Not that Charlton started badly, with Ruben Bover Izquierdo stinging the fingers of Andreas Arestidou from 25 yards. Preston’s riposte was immediate; youth academy graduate Danny Mayor began 45 minutes of torture for Simon Francis by cutting inside the hapless right back to cross hard and low, a convenient ricochet leaving experienced Darel Russell the straightforward task of burying a low drive inside the left post. Francis’ miserable evening promptly went from bad to worse, with a booking for chopping down Paul Parry, his half-time withdrawal by Chris Powell as much an act of compassion as the manager’s tactical response to an already unpromising situation.

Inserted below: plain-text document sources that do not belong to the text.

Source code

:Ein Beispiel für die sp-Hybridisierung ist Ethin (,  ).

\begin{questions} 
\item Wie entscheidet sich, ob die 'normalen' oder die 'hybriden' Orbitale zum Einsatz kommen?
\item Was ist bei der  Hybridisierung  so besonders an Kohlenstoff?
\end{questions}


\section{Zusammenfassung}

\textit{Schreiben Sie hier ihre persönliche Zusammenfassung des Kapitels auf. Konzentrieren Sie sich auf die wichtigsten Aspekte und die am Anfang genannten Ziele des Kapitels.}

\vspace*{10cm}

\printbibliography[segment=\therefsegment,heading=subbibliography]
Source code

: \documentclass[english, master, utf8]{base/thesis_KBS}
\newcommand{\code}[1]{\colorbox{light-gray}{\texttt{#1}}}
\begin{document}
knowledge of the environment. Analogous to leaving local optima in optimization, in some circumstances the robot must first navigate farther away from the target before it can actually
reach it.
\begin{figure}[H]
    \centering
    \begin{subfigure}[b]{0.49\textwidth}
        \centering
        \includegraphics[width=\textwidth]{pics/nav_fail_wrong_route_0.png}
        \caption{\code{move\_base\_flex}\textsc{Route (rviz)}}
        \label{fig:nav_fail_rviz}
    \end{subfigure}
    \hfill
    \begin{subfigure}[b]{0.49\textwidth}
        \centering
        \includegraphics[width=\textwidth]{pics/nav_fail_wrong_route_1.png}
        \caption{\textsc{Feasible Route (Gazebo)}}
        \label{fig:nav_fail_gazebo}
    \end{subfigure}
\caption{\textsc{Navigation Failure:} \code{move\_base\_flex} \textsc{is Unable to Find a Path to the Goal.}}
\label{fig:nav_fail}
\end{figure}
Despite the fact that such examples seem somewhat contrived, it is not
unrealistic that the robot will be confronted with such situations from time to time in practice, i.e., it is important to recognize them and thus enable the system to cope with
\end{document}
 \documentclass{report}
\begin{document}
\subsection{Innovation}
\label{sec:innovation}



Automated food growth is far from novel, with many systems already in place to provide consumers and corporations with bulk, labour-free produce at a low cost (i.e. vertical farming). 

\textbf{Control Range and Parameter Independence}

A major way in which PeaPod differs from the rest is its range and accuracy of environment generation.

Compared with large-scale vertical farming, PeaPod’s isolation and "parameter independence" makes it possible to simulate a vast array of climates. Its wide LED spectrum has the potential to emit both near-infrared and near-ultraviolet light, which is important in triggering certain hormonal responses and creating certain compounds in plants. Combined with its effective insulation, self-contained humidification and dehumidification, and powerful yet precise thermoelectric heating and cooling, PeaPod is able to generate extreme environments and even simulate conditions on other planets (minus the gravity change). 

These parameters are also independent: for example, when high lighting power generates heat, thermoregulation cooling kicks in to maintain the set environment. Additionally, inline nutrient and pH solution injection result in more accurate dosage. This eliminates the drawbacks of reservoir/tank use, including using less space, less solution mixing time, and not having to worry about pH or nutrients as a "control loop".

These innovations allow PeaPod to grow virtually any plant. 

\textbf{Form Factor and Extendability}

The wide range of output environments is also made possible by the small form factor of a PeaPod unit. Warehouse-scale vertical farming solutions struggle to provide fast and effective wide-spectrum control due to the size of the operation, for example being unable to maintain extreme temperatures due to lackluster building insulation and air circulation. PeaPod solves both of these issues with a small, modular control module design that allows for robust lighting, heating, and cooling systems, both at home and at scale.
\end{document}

Not that Francis was exactly overshadowed by his colleagues, whose performance was as bad on this occasion as it had been good against Reading. Until Scott Wagstaff added his first team pedigree in the second period, they were aimless and gormless. Supposedly under threat from Danny Green for his first team place, Wagstaff added class to a losing cause. Green, on the other hand, seemed dragged down by the mediocrity around him, his solitary contribution a slaloming run which ended anti-climatically when he momentarily stepped on the ball before being crowded out.

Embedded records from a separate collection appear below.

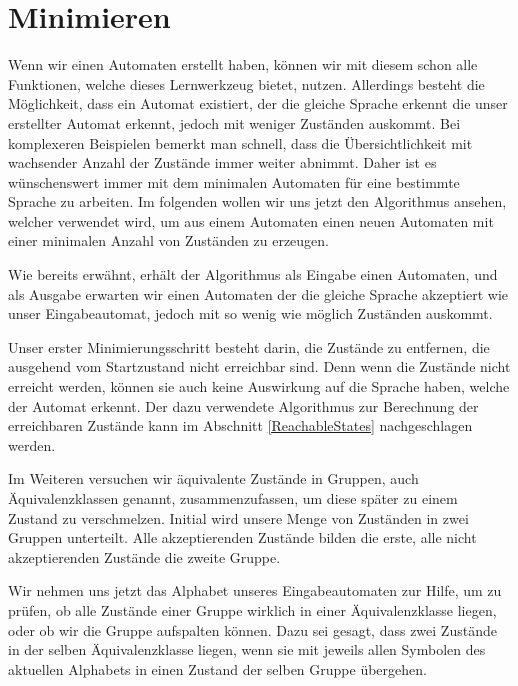 

\chapter{Minimieren}\label{Minimize}

Wenn wir einen Automaten erstellt haben, können wir mit diesem schon alle
Funktionen, welche dieses Lernwerkzeug bietet, nutzen. Allerdings besteht die
Möglichkeit, dass ein Automat existiert, der die gleiche Sprache erkennt die
unser erstellter Automat erkennt, jedoch mit weniger Zuständen auskommt. Bei
komplexeren Beispielen bemerkt man schnell, dass die Übersichtlichkeit mit
wachsender Anzahl der Zustände immer weiter abnimmt. Daher ist es wünschenswert
immer mit dem minimalen Automaten für eine bestimmte Sprache zu arbeiten. Im
folgenden wollen wir uns jetzt den Algorithmus ansehen, welcher verwendet wird,
um aus einem Automaten einen neuen Automaten mit einer minimalen Anzahl von
Zuständen zu erzeugen.\vspace{10pt}

Wie bereits erwähnt, erhält der Algorithmus als Eingabe einen Automaten, und als
Ausgabe erwarten wir einen Automaten der die gleiche Sprache akzeptiert wie
unser Eingabeautomat, jedoch mit so wenig wie möglich Zuständen
auskommt.\vspace{10pt}

Unser erster Minimierungsschritt besteht darin, die Zustände zu entfernen, die
ausgehend vom Startzustand nicht erreichbar sind. Denn wenn die Zustände nicht
erreicht werden, können sie auch keine Auswirkung auf die Sprache haben, welche
der Automat erkennt. Der dazu verwendete Algorithmus zur Berechnung der
erreichbaren Zustände kann im Abschnitt \ref{ReachableStates} nachgeschlagen
werden.\vspace{10pt}

Im Weiteren versuchen wir äquivalente Zustände in Gruppen, auch
Äquivalenz\-klassen genannt, zusammenzufassen, um diese später zu einem Zustand
zu verschmelzen. Initial wird unsere Menge von Zuständen in zwei Gruppen
unterteilt. Alle akzeptierenden Zustände bilden die erste, alle nicht
akzeptierenden Zustände die zweite Gruppe.\vspace{10pt}

Wir nehmen uns jetzt das Alphabet unseres Eingabeautomaten zur Hilfe, um zu
prüfen, ob alle Zustände einer Gruppe wirklich in einer Äquivalenzklasse
liegen, oder ob wir die Gruppe aufspalten können. Dazu sei gesagt, dass zwei
Zustände in der selben Äquivalenzklasse liegen, wenn sie mit jeweils allen
Symbolen des aktuellen Alphabets in einen Zustand der selben Gruppe
übergehen.\vspace{10pt}

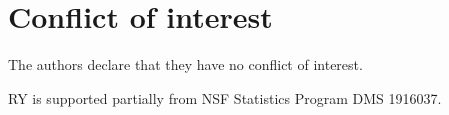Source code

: \section*{Conflict of interest}
%
The authors declare that they have no conflict of interest.

\begin{acknowledgements}
RY is supported partially from NSF Statistics Program DMS 1916037.
\end{acknowledgements}



%
%



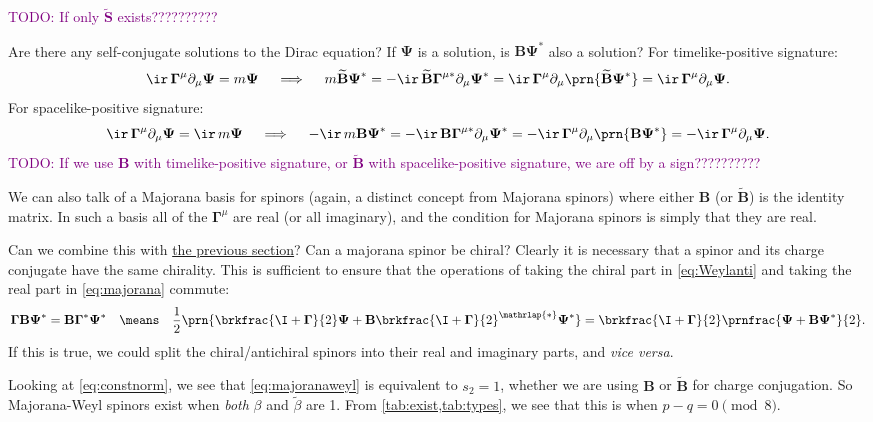 \documentclass[11pt]{article}
\newcommand{\todo}[1]{\textcolor{purple}{TODO: #1}}
\newcommand{\cc}{^\ast}
\newcommand{\Gammab}{\boldsymbol{\Gamma}}
\newcommand{\muc}{^{\mu\ast}}
\renewcommand{\S}{\mathbf{S}}
\newcommand{\B}{\mathbf{B}}
\newcommand{\Bt}{\widetilde{\B}}
\newcommand{\St}{\widetilde{\S}}
\newcommand{\Psib}{\boldsymbol{\Psi}}
\newcommand{\betat}{\tilde{\beta}}
\begin{document}
\todo{If only \(\St\) exists??????????}

Are there any self-conjugate solutions to the Dirac equation?
If \(\Psib\) is a solution, is \(\B \Psib\cc\) also a solution?
For timelike-positive signature:
%
\begin{equation*}
  \ir\, \Gammab^\mu \partial_\mu \Psib = m \Psib
  \quad\implies\quad
  m \Bt \Psib\cc 
    = - \ir\, \Bt \Gammab\muc \partial_\mu \Psib\cc 
    = \ir\, \Gammab^\mu \partial_\mu \prn{\Bt \Psib\cc} 
    = \ir\, \Gammab^\mu \partial_\mu \Psib. 
\end{equation*}
%
For spacelike-positive signature:
%
\begin{equation*}
  \ir\, \Gammab^\mu \partial_\mu \Psib = \ir\, m \Psib
  \quad\implies\quad
  - \ir\, m \B \Psib\cc 
    = - \ir\, \B \Gammab\muc \partial_\mu \Psib\cc 
    = - \ir\, \Gammab^\mu \partial_\mu \prn{\B \Psib\cc} 
    = - \ir\, \Gammab^\mu \partial_\mu \Psib. 
\end{equation*}
%
\todo{If we use \(\B\) with timelike-positive signature, or \(\Bt\) with spacelike-positive signature, we are off by a sign??????????}

We can also talk of a Majorana basis for spinors (again, a distinct concept from Majorana spinors) where either \(\B\) (or \(\Bt\)) is the identity matrix.
In such a basis all of the \(\Gammab^\mu\) are real (or all imaginary), and the condition for Majorana spinors is simply that they are real.

Can we combine this with \hyperref[sec:weyl]{the previous section}?
Can a majorana spinor be chiral?
Clearly it is necessary that a spinor and its charge conjugate  have the same chirality.
This is sufficient to ensure that the operations of taking the chiral part in \cref{eq:Weylanti} and taking the real part in \cref{eq:majorana} commute:
%
\begin{equation}\label{eq:majoranaweyl}
  \Gammab \B \Psib\cc = \B \Gammab\cc \Psib\cc
  \quad\means\quad
  \frac{1}{2}\prn{\brkfrac{\I+\Gammab}{2} \Psib 
    + \B \brkfrac{\I+\Gammab}{2}^{\mathrlap{\ast}} \Psib\cc} 
    = \brkfrac{\I+\Gammab}{2} \prnfrac{\Psib + \B \Psib\cc}{2}.
\end{equation}
%
If this is true, we could split the chiral/antichiral spinors into their real and imaginary parts, and \emph{vice versa}.

Looking at \cref{eq:constnorm}, we see that \cref{eq:majoranaweyl} is equivalent to \(s_2 = 1\), whether we are using \(\B\) or \(\Bt\) for charge conjugation.
So Majorana-Weyl spinors exist when \emph{both} \(\beta\) and \(\betat\) are 1.
From \cref{tab:exist,tab:types}, we see that this is when \( p-q = 0 \pmod 8 \).
\end{document}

Wagstaff was responsible for his side’s few positive moments. A searing 25-yard drive was spectacularly tipped over the bar by Arestidou and a close range header from Jason Euell’s stoppage time cross hit a post. John Sullivan was the busier keeper, though, an early save to keep out Russell’s blockbuster the best of the game and his bravery at Adam Barton’s feet earning him a painful injury. He could do nothing, however, to prevent Mayor from sealing the issue in the 67th minute.
Proving as elusive to replacement right back Yado Mambo as he had been to poor Francis, 20 year-old Mayor cut in again from the touchline to curl a fine drive beyond Sullivan’s left hand on its way into the right corner. Preston’s ticket to Southampton was duly booked, Charlton’s lack of envy palpable.
There was prompt consolation for a small crowd and a pragmatic manager as news arrived of defeats for both Sheffield clubs and the failure of Brentford to beat Colchester at home. By default, the Addicks had moved to the top of League One and the Carling Cup paled into comparative insignificance. Brentford are due at The Valley in the JPT on October 5th. Don’t expect a bloodcurdling cup tie from teams with more important items on their agenda. It could even be embarrassing.
Charlton (4-4-2): Sullivan 6, Francis 4 (booked), (Mambo 46,5), Doherty 5, Cort 5, Evina 6, Green 5 (Popo 76), Hughes 5, Pritchard 5, Bover Izquierdo 5 (booked), Benson 5 (Wagstaff 46,7), Euell 5. Not used: Hamer, Davisson, Warren, Smith.
PNE: Arestidou 6, Ashbee 6, Carlisle 7, Morgan 6 (booked), Coutts 6 (booked). Isoumou 6, Barton 6 (Zibaka 76), Mayor 8, Parry 7, Russell 7, Clucas 6 (booked). Not used: Comrie, Nicholson, McLean, Wright, McLellan, Mellor.
Referee: F. Graham 7. Attendance: 5,130.